== TASK MATERIAL ==

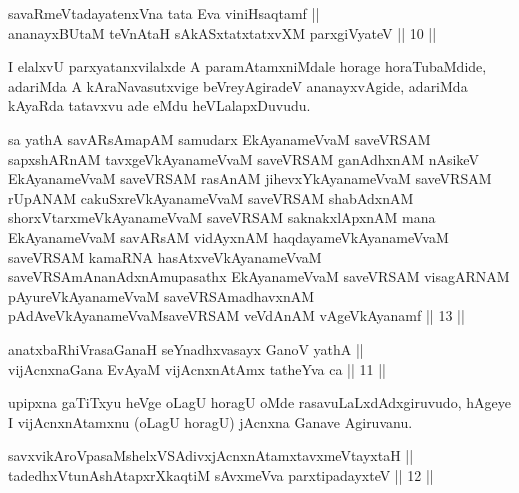 
\begin{shl}
savaRmeVtadayatenxVna tata Eva viniHsaqtamf || \\
ananayxBUtaM teVnAtaH sAkASxtatxtatxvXM parxgiVyateV \hfill || 10 ||  
\end{shl}

\begin{artha}
I elalxvU parxyatanxvilalxde A paramAtamxniMdale horage horaTubaMdide, adariMda A kAraNavasutxvige beVreyAgiradeV ananayxvAgide, adariMda kAyaRda tatavxvu ade eMdu heVLalapxDuvudu.
\end{artha}


\begin{kandikeshl}
sa yathA savARsAmapAM samudarx EkAyanameVvaM saveVRSAM sapxshARnAM tavxgeVkAyanameVvaM saveVRSAM ganAdhxnAM nAsikeV EkAyanameVvaM saveVRSAM rasAnAM jihevxYkAyanameVvaM saveVRSAM rUpANAM cakuSxreVkAyanameVvaM saveVRSAM shabAdxnAM shorxVtarxmeVkAyanameVvaM saveVRSAM saknakxlApxnAM mana EkAyanameVvaM savARsAM vidAyxnAM haqdayameVkAyanameVvaM saveVRSAM kamaRNA hasAtxveVkAyanameVvaM saveVRSAmAnanAdxnAmupasathx EkAyanameVvaM saveVRSAM visagARNAM pAyureVkAyanameVvaM saveVRSAmadhavxnAM pAdAveVkAyanameVvaM\break saveVRSAM veVdAnAM vAgeVkAyanamf || 13 ||
\end{kandikeshl}


\begin{shl}
anatxbaRhiVrasaGanaH seYnadhxvasayx GanoV yathA || \\
vijAcnxnaGana EvAyaM vijAcnxnAtAmx tatheYva ca \hfill || 11 ||  
\end{shl}

\begin{artha}
upipxna gaTiTxyu heVge oLagU horagU oMde rasavuLaLxdAdxgiruvudo, hAgeye I vijAcnxnAtamxnu (oLagU horagU) jAcnxna Ganave Agiruvanu.
\end{artha}


\begin{shl}
savxvikAroVpasaMshelxVSAdivxjAcnxnAtamxtavxmeVtayxtaH || \\
tadedhxVtunAshAtapxrXkaqtiM sAvxmeVva parxtipadayxteV \hfill || 12 ||  
\end{shl}

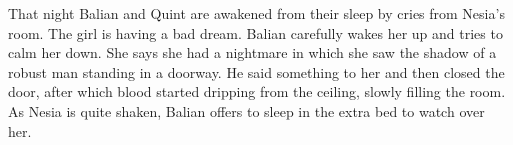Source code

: That night Balian and Quint are awakened from their sleep by cries from Nesia's room. The girl is having a bad dream. Balian carefully wakes her up and tries to calm her down. She says she had a nightmare in which she saw the shadow of a robust man standing in a doorway. He said something to her and then closed the door, after which blood started dripping from the ceiling, slowly filling the room. As Nesia is quite shaken, Balian offers to sleep in the extra bed to watch over her.\\

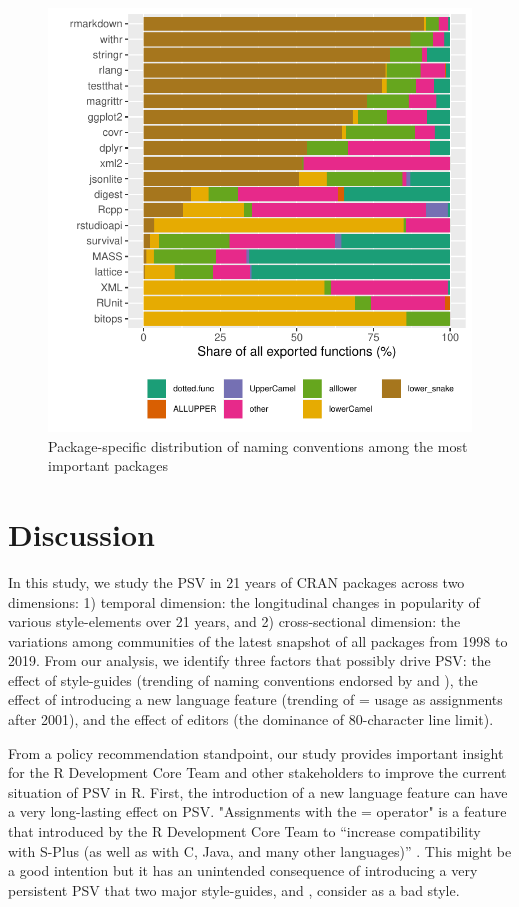 \begin{figure}[htbp]
  \centering
  \includegraphics{fig7}
  \caption{Package-specific distribution of naming conventions among the most important packages}
  \label{figure:fig7}
\end{figure}

\section{Discussion}

In this study, we study the PSV in 21 years of CRAN packages across two dimensions: 1) temporal dimension: the longitudinal changes in popularity of various style-elements over 21 years, and 2) cross-sectional dimension: the variations among communities of the latest snapshot of all packages from 1998 to 2019. From our analysis, we identify three factors that possibly drive PSV: the effect of style-guides (trending of naming conventions endorsed by \citet{tidyverse} and \citet{google}), the effect of introducing a new language feature (trending of = usage as assignments after 2001), and the effect of editors (the dominance of 80-character line limit).

From a policy recommendation standpoint, our study provides important insight for the R Development Core Team and other stakeholders to improve the current situation of PSV in R. First, the introduction of a new language feature can have a very long-lasting effect on PSV. "Assignments with the = operator" is a feature that introduced by the R Development Core Team to ``increase compatibility with S-Plus (as well as with C, Java, and many other languages)'' \citep{chambers}. This might be a good intention but it has an unintended consequence of introducing a very persistent PSV that two major style-guides, \citet{tidyverse} and \citet{google}, consider as a bad style.

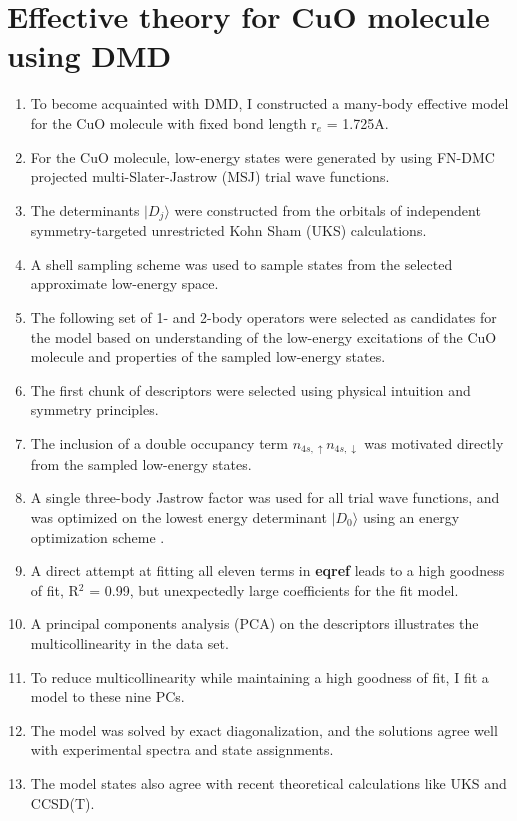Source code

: \documentclass{article}
\begin{document}
\section{Effective theory for CuO molecule using DMD}
\begin{enumerate}
\item To become acquainted with DMD, I constructed a many-body effective model for the CuO molecule with fixed bond length r$_e$ = 1.725A.

\item For the CuO molecule, low-energy states were generated by using FN-DMC projected multi-Slater-Jastrow (MSJ) trial wave functions.

\item The determinants $|D_j \rangle$ were constructed from the orbitals of independent symmetry-targeted unrestricted Kohn Sham (UKS) calculations.

\item A shell sampling scheme was used to sample states from the selected approximate low-energy space. 

\item The following set of 1- and 2-body operators were selected as candidates for the model based on understanding of the low-energy excitations of the CuO molecule and properties of the sampled low-energy states.

\item The first chunk of descriptors were selected using physical intuition and symmetry principles.

\item The inclusion of a double occupancy term $n_{4s,\uparrow} n_{4s,\downarrow}$ was motivated directly from the sampled low-energy states.

\item A single three-body Jastrow factor was used for all trial wave functions, and was optimized on the lowest energy determinant $|D_0 \rangle$ using an energy optimization scheme \cite{Toulouse2007}.

\item A direct attempt at fitting all eleven terms in \textbf{eqref} leads to a high goodness of fit, R$^2$ = 0.99, but unexpectedly large coefficients for the fit model.

\item A principal components analysis (PCA) on the descriptors illustrates the multicollinearity in the data set.

\item To reduce multicollinearity while maintaining a high goodness of fit, I fit a model to these nine PCs.

\item The model was solved by exact diagonalization, and the solutions agree well with experimental spectra and state assignments.

\item The model states also agree with recent theoretical calculations like UKS and CCSD(T).
\end{enumerate}
\end{document}
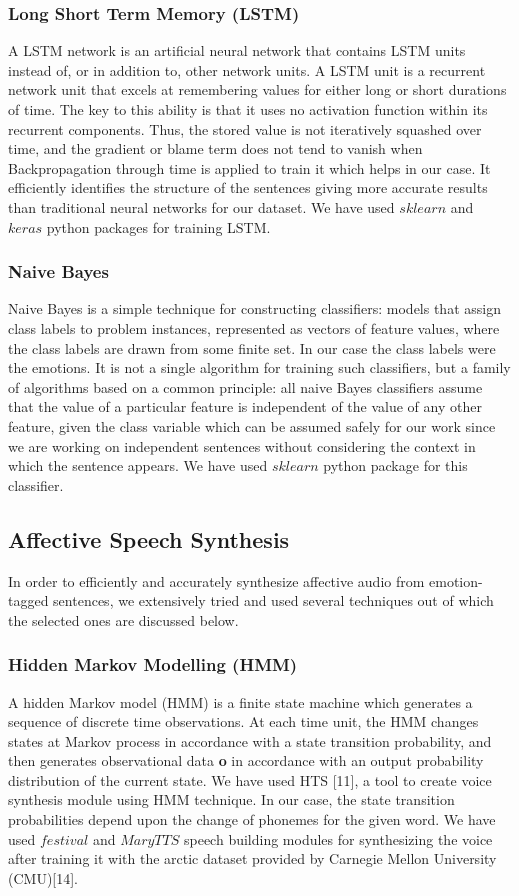 \documentclass[oneside,a4paper,12pt]{book}
\begin{document}
	 \subsubsection{Long Short Term Memory (LSTM) }
	 A LSTM network is an artificial neural network that contains LSTM units instead of, or in addition to, other network units. A LSTM unit is a recurrent network unit that excels at remembering values for either long or short durations of time. The key to this ability is that it uses no activation function within its recurrent components. Thus, the stored value is not iteratively squashed over time, and the gradient or blame term does not tend to vanish when Backpropagation through time is applied to train it which helps in our case.
	 It efficiently identifies the structure of the sentences giving more accurate results than traditional neural networks for our dataset. We have used $sklearn$ and $keras$ python packages for training LSTM.
	 
	 \subsubsection{Naive Bayes}
	 Naive Bayes is a simple technique for constructing classifiers: models that assign class labels to problem instances, represented as vectors of feature values, where the class labels are drawn from some finite set. In our case the class labels were the emotions. It is not a single algorithm for training such classifiers, but a family of algorithms based on a common principle: all naive Bayes classifiers assume that the value of a particular feature is independent of the value of any other feature, given the class variable which can be assumed safely for our work since we are working on independent sentences without considering the context in which the sentence appears. We have used $sklearn$ python package for this classifier.
	 
	\subsection{Affective Speech Synthesis}
	In order to efficiently and accurately synthesize affective audio from emotion-tagged sentences, we extensively tried and used several techniques out of which the selected ones are discussed below.
	\subsubsection{Hidden Markov Modelling (HMM)}
	A hidden Markov model (HMM) is a finite state machine which generates a sequence of discrete time observations. At each time unit, the HMM changes states at Markov process in accordance with a state transition probability,
	and then generates observational data \textbf{o} in accordance with an output probability distribution of the current state. We have used HTS [11], a tool to create voice synthesis module using HMM technique. In our case, the state transition probabilities depend upon the change of phonemes for the given word. We have used $festival$ and $MaryTTS$ speech building modules for synthesizing the voice after training it with the arctic dataset provided by Carnegie Mellon University (CMU)[14].
	
\end{document}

== EXERCISE DIRECTIONS ==
Return every entry from the listing above exactly as it stands, leaving out any picture.

== COMPLETED EXERCISE ==
\begin{shl}
savaRmeVtadayatenxVna tata Eva viniHsaqtamf || \\
ananayxBUtaM teVnAtaH sAkASxtatxtatxvXM parxgiVyateV \hfill || 10 ||  
\end{shl}

\begin{artha}
I elalxvU parxyatanxvilalxde A paramAtamxniMdale horage horaTubaMdide, adariMda A kAraNavasutxvige beVreyAgiradeV ananayxvAgide, adariMda kAyaRda tatavxvu ade eMdu heVLalapxDuvudu.
\end{artha}


\begin{kandikeshl}
sa yathA savARsAmapAM samudarx EkAyanameVvaM saveVRSAM sapxshARnAM tavxgeVkAyanameVvaM saveVRSAM ganAdhxnAM nAsikeV EkAyanameVvaM saveVRSAM rasAnAM jihevxYkAyanameVvaM saveVRSAM rUpANAM cakuSxreVkAyanameVvaM saveVRSAM shabAdxnAM shorxVtarxmeVkAyanameVvaM saveVRSAM saknakxlApxnAM mana EkAyanameVvaM savARsAM vidAyxnAM haqdayameVkAyanameVvaM saveVRSAM kamaRNA hasAtxveVkAyanameVvaM saveVRSAmAnanAdxnAmupasathx EkAyanameVvaM saveVRSAM visagARNAM pAyureVkAyanameVvaM saveVRSAmadhavxnAM pAdAveVkAyanameVvaM\break saveVRSAM veVdAnAM vAgeVkAyanamf || 13 ||
\end{kandikeshl}


\begin{shl}
anatxbaRhiVrasaGanaH seYnadhxvasayx GanoV yathA || \\
vijAcnxnaGana EvAyaM vijAcnxnAtAmx tatheYva ca \hfill || 11 ||  
\end{shl}

\begin{artha}
upipxna gaTiTxyu heVge oLagU horagU oMde rasavuLaLxdAdxgiruvudo, hAgeye I vijAcnxnAtamxnu (oLagU horagU) jAcnxna Ganave Agiruvanu.
\end{artha}


\begin{shl}
savxvikAroVpasaMshelxVSAdivxjAcnxnAtamxtavxmeVtayxtaH || \\
tadedhxVtunAshAtapxrXkaqtiM sAvxmeVva parxtipadayxteV \hfill || 12 ||  
\end{shl}

Source code

: That night Balian and Quint are awakened from their sleep by cries from Nesia's room. The girl is having a bad dream. Balian carefully wakes her up and tries to calm her down. She says she had a nightmare in which she saw the shadow of a robust man standing in a doorway. He said something to her and then closed the door, after which blood started dripping from the ceiling, slowly filling the room. As Nesia is quite shaken, Balian offers to sleep in the extra bed to watch over her.\\

 \begin{figure}[htbp]
  \centering
  \includegraphics{fig7}
  \caption{Package-specific distribution of naming conventions among the most important packages}
  \label{figure:fig7}
\end{figure}

\section{Discussion}

In this study, we study the PSV in 21 years of CRAN packages across two dimensions: 1) temporal dimension: the longitudinal changes in popularity of various style-elements over 21 years, and 2) cross-sectional dimension: the variations among communities of the latest snapshot of all packages from 1998 to 2019. From our analysis, we identify three factors that possibly drive PSV: the effect of style-guides (trending of naming conventions endorsed by \citet{tidyverse} and \citet{google}), the effect of introducing a new language feature (trending of = usage as assignments after 2001), and the effect of editors (the dominance of 80-character line limit).

From a policy recommendation standpoint, our study provides important insight for the R Development Core Team and other stakeholders to improve the current situation of PSV in R. First, the introduction of a new language feature can have a very long-lasting effect on PSV. "Assignments with the = operator" is a feature that introduced by the R Development Core Team to ``increase compatibility with S-Plus (as well as with C, Java, and many other languages)'' \citep{chambers}. This might be a good intention but it has an unintended consequence of introducing a very persistent PSV that two major style-guides, \citet{tidyverse} and \citet{google}, consider as a bad style.

Source code

: \documentclass{article}
\begin{document}
\section{Effective theory for CuO molecule using DMD}
\begin{enumerate}
\item To become acquainted with DMD, I constructed a many-body effective model for the CuO molecule with fixed bond length r$_e$ = 1.725A.

\item For the CuO molecule, low-energy states were generated by using FN-DMC projected multi-Slater-Jastrow (MSJ) trial wave functions.

\item The determinants $|D_j \rangle$ were constructed from the orbitals of independent symmetry-targeted unrestricted Kohn Sham (UKS) calculations.

\item A shell sampling scheme was used to sample states from the selected approximate low-energy space. 

\item The following set of 1- and 2-body operators were selected as candidates for the model based on understanding of the low-energy excitations of the CuO molecule and properties of the sampled low-energy states.

\item The first chunk of descriptors were selected using physical intuition and symmetry principles.

\item The inclusion of a double occupancy term $n_{4s,\uparrow} n_{4s,\downarrow}$ was motivated directly from the sampled low-energy states.

\item A single three-body Jastrow factor was used for all trial wave functions, and was optimized on the lowest energy determinant $|D_0 \rangle$ using an energy optimization scheme \cite{Toulouse2007}.

\item A direct attempt at fitting all eleven terms in \textbf{eqref} leads to a high goodness of fit, R$^2$ = 0.99, but unexpectedly large coefficients for the fit model.

\item A principal components analysis (PCA) on the descriptors illustrates the multicollinearity in the data set.

\item To reduce multicollinearity while maintaining a high goodness of fit, I fit a model to these nine PCs.

\item The model was solved by exact diagonalization, and the solutions agree well with experimental spectra and state assignments.

\item The model states also agree with recent theoretical calculations like UKS and CCSD(T).
\end{enumerate}
\end{document}
 \documentclass[oneside,a4paper,12pt]{book}
\begin{document}
	 \subsubsection{Long Short Term Memory (LSTM) }
	 A LSTM network is an artificial neural network that contains LSTM units instead of, or in addition to, other network units. A LSTM unit is a recurrent network unit that excels at remembering values for either long or short durations of time. The key to this ability is that it uses no activation function within its recurrent components. Thus, the stored value is not iteratively squashed over time, and the gradient or blame term does not tend to vanish when Backpropagation through time is applied to train it which helps in our case.
	 It efficiently identifies the structure of the sentences giving more accurate results than traditional neural networks for our dataset. We have used $sklearn$ and $keras$ python packages for training LSTM.
	 
	 \subsubsection{Naive Bayes}
	 Naive Bayes is a simple technique for constructing classifiers: models that assign class labels to problem instances, represented as vectors of feature values, where the class labels are drawn from some finite set. In our case the class labels were the emotions. It is not a single algorithm for training such classifiers, but a family of algorithms based on a common principle: all naive Bayes classifiers assume that the value of a particular feature is independent of the value of any other feature, given the class variable which can be assumed safely for our work since we are working on independent sentences without considering the context in which the sentence appears. We have used $sklearn$ python package for this classifier.
	 
	\subsection{Affective Speech Synthesis}
	In order to efficiently and accurately synthesize affective audio from emotion-tagged sentences, we extensively tried and used several techniques out of which the selected ones are discussed below.
	\subsubsection{Hidden Markov Modelling (HMM)}
	A hidden Markov model (HMM) is a finite state machine which generates a sequence of discrete time observations. At each time unit, the HMM changes states at Markov process in accordance with a state transition probability,
	and then generates observational data \textbf{o} in accordance with an output probability distribution of the current state. We have used HTS [11], a tool to create voice synthesis module using HMM technique. In our case, the state transition probabilities depend upon the change of phonemes for the given word. We have used $festival$ and $MaryTTS$ speech building modules for synthesizing the voice after training it with the arctic dataset provided by Carnegie Mellon University (CMU)[14].
	
\end{document}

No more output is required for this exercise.